> [Task]: Nothing in the entries should change; repeat them exactly.

> [Data provided]:
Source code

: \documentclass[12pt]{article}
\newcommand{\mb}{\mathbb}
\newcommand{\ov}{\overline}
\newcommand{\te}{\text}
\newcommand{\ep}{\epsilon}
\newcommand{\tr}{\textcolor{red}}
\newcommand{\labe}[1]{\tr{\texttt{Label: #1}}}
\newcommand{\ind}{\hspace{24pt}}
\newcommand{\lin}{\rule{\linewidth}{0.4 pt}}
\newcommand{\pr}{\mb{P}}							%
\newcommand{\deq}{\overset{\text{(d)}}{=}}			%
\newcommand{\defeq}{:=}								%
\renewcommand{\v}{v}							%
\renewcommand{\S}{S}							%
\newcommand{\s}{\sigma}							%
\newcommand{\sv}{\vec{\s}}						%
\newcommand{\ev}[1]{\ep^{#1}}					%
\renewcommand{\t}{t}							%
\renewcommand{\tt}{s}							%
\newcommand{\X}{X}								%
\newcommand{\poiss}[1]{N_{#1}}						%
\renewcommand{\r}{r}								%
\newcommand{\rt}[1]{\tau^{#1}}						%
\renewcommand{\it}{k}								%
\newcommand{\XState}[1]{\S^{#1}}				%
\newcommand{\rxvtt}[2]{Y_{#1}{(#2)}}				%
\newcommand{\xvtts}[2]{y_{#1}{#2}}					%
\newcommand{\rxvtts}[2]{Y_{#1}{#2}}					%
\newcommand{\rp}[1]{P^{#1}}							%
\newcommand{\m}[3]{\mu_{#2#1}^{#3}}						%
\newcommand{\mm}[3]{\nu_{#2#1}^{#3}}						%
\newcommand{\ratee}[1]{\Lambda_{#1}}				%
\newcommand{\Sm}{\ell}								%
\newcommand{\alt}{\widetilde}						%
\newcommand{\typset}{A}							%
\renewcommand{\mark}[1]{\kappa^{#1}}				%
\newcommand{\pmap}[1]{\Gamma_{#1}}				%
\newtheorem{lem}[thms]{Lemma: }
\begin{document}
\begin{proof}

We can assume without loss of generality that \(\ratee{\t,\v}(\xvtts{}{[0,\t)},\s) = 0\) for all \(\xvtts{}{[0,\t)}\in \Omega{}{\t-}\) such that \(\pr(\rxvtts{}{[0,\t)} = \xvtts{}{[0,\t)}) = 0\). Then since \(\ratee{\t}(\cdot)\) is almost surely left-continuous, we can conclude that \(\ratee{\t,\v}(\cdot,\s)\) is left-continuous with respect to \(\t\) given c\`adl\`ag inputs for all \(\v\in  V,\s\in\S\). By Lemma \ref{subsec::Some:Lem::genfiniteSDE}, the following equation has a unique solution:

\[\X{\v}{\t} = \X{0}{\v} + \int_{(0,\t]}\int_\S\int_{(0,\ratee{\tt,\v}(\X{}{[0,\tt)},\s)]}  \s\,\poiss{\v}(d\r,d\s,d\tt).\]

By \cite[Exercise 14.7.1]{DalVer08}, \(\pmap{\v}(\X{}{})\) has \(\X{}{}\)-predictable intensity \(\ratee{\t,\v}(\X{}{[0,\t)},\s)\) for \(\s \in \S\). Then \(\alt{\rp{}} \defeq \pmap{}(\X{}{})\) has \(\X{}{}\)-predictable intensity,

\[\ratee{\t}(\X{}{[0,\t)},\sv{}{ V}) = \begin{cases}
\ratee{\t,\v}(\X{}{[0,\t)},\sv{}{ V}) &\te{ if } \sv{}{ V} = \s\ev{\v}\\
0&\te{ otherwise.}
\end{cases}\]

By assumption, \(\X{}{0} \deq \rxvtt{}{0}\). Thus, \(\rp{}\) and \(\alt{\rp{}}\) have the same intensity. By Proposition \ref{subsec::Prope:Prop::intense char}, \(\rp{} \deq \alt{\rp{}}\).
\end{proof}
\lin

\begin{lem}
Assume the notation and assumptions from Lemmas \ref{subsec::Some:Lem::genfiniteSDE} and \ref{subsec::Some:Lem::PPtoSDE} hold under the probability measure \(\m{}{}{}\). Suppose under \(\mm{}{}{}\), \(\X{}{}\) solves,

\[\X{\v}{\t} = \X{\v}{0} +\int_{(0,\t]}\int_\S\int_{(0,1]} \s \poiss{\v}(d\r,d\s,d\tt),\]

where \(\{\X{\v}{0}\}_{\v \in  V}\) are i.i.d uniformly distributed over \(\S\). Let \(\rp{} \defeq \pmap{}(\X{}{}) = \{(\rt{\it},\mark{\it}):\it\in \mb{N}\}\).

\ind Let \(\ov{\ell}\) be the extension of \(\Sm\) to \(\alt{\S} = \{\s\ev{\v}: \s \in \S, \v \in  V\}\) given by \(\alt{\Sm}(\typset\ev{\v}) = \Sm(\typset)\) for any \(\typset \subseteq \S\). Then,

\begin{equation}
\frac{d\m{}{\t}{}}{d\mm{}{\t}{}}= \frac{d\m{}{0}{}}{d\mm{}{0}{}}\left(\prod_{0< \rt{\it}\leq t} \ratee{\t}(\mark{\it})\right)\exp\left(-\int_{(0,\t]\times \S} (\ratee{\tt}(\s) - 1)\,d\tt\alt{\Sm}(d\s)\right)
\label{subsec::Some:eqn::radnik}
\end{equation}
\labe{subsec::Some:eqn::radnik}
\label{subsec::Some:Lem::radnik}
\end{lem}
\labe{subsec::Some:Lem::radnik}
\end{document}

> [Answer box]:
Source code

: \documentclass[12pt]{article}
\newcommand{\mb}{\mathbb}
\newcommand{\ov}{\overline}
\newcommand{\te}{\text}
\newcommand{\ep}{\epsilon}
\newcommand{\tr}{\textcolor{red}}
\newcommand{\labe}[1]{\tr{\texttt{Label: #1}}}
\newcommand{\ind}{\hspace{24pt}}
\newcommand{\lin}{\rule{\linewidth}{0.4 pt}}
\newcommand{\pr}{\mb{P}}							%
\newcommand{\deq}{\overset{\text{(d)}}{=}}			%
\newcommand{\defeq}{:=}								%
\renewcommand{\v}{v}							%
\renewcommand{\S}{S}							%
\newcommand{\s}{\sigma}							%
\newcommand{\sv}{\vec{\s}}						%
\newcommand{\ev}[1]{\ep^{#1}}					%
\renewcommand{\t}{t}							%
\renewcommand{\tt}{s}							%
\newcommand{\X}{X}								%
\newcommand{\poiss}[1]{N_{#1}}						%
\renewcommand{\r}{r}								%
\newcommand{\rt}[1]{\tau^{#1}}						%
\renewcommand{\it}{k}								%
\newcommand{\XState}[1]{\S^{#1}}				%
\newcommand{\rxvtt}[2]{Y_{#1}{(#2)}}				%
\newcommand{\xvtts}[2]{y_{#1}{#2}}					%
\newcommand{\rxvtts}[2]{Y_{#1}{#2}}					%
\newcommand{\rp}[1]{P^{#1}}							%
\newcommand{\m}[3]{\mu_{#2#1}^{#3}}						%
\newcommand{\mm}[3]{\nu_{#2#1}^{#3}}						%
\newcommand{\ratee}[1]{\Lambda_{#1}}				%
\newcommand{\Sm}{\ell}								%
\newcommand{\alt}{\widetilde}						%
\newcommand{\typset}{A}							%
\renewcommand{\mark}[1]{\kappa^{#1}}				%
\newcommand{\pmap}[1]{\Gamma_{#1}}				%
\newtheorem{lem}[thms]{Lemma: }
\begin{document}
\begin{proof}

We can assume without loss of generality that \(\ratee{\t,\v}(\xvtts{}{[0,\t)},\s) = 0\) for all \(\xvtts{}{[0,\t)}\in \Omega{}{\t-}\) such that \(\pr(\rxvtts{}{[0,\t)} = \xvtts{}{[0,\t)}) = 0\). Then since \(\ratee{\t}(\cdot)\) is almost surely left-continuous, we can conclude that \(\ratee{\t,\v}(\cdot,\s)\) is left-continuous with respect to \(\t\) given c\`adl\`ag inputs for all \(\v\in  V,\s\in\S\). By Lemma \ref{subsec::Some:Lem::genfiniteSDE}, the following equation has a unique solution:

\[\X{\v}{\t} = \X{0}{\v} + \int_{(0,\t]}\int_\S\int_{(0,\ratee{\tt,\v}(\X{}{[0,\tt)},\s)]}  \s\,\poiss{\v}(d\r,d\s,d\tt).\]

By \cite[Exercise 14.7.1]{DalVer08}, \(\pmap{\v}(\X{}{})\) has \(\X{}{}\)-predictable intensity \(\ratee{\t,\v}(\X{}{[0,\t)},\s)\) for \(\s \in \S\). Then \(\alt{\rp{}} \defeq \pmap{}(\X{}{})\) has \(\X{}{}\)-predictable intensity,

\[\ratee{\t}(\X{}{[0,\t)},\sv{}{ V}) = \begin{cases}
\ratee{\t,\v}(\X{}{[0,\t)},\sv{}{ V}) &\te{ if } \sv{}{ V} = \s\ev{\v}\\
0&\te{ otherwise.}
\end{cases}\]

By assumption, \(\X{}{0} \deq \rxvtt{}{0}\). Thus, \(\rp{}\) and \(\alt{\rp{}}\) have the same intensity. By Proposition \ref{subsec::Prope:Prop::intense char}, \(\rp{} \deq \alt{\rp{}}\).
\end{proof}
\lin

\begin{lem}
Assume the notation and assumptions from Lemmas \ref{subsec::Some:Lem::genfiniteSDE} and \ref{subsec::Some:Lem::PPtoSDE} hold under the probability measure \(\m{}{}{}\). Suppose under \(\mm{}{}{}\), \(\X{}{}\) solves,

\[\X{\v}{\t} = \X{\v}{0} +\int_{(0,\t]}\int_\S\int_{(0,1]} \s \poiss{\v}(d\r,d\s,d\tt),\]

where \(\{\X{\v}{0}\}_{\v \in  V}\) are i.i.d uniformly distributed over \(\S\). Let \(\rp{} \defeq \pmap{}(\X{}{}) = \{(\rt{\it},\mark{\it}):\it\in \mb{N}\}\).

\ind Let \(\ov{\ell}\) be the extension of \(\Sm\) to \(\alt{\S} = \{\s\ev{\v}: \s \in \S, \v \in  V\}\) given by \(\alt{\Sm}(\typset\ev{\v}) = \Sm(\typset)\) for any \(\typset \subseteq \S\). Then,

\begin{equation}
\frac{d\m{}{\t}{}}{d\mm{}{\t}{}}= \frac{d\m{}{0}{}}{d\mm{}{0}{}}\left(\prod_{0< \rt{\it}\leq t} \ratee{\t}(\mark{\it})\right)\exp\left(-\int_{(0,\t]\times \S} (\ratee{\tt}(\s) - 1)\,d\tt\alt{\Sm}(d\s)\right)
\label{subsec::Some:eqn::radnik}
\end{equation}
\labe{subsec::Some:eqn::radnik}
\label{subsec::Some:Lem::radnik}
\end{lem}
\labe{subsec::Some:Lem::radnik}
\end{document}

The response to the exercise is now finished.